▶ _Exercise objective_:
Report every line of the entries that contains the word "strength".

*** Data for processing ***

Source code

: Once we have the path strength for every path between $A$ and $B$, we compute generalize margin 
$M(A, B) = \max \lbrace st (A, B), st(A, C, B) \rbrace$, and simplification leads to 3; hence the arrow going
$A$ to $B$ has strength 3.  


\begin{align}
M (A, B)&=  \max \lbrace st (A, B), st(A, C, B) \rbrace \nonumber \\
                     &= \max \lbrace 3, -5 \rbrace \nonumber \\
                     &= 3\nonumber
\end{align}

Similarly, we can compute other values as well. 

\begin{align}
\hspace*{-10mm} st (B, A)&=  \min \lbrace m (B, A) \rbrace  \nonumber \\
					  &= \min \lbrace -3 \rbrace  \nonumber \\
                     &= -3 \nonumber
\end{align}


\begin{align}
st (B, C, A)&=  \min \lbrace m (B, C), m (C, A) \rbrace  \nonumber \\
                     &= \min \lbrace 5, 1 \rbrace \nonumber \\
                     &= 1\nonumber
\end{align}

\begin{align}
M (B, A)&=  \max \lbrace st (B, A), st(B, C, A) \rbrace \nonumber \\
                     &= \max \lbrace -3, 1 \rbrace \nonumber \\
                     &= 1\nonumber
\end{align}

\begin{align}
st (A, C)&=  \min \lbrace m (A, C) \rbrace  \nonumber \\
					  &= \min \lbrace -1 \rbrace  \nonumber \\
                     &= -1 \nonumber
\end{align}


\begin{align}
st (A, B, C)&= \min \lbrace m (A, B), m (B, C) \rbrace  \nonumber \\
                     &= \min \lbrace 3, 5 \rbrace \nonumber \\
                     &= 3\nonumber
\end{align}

*** End of Data for processing ***

▶ _Response_:
: Once we have the path strength for every path between $A$ and $B$, we compute generalize margin 
$A$ to $B$ has strength 3.  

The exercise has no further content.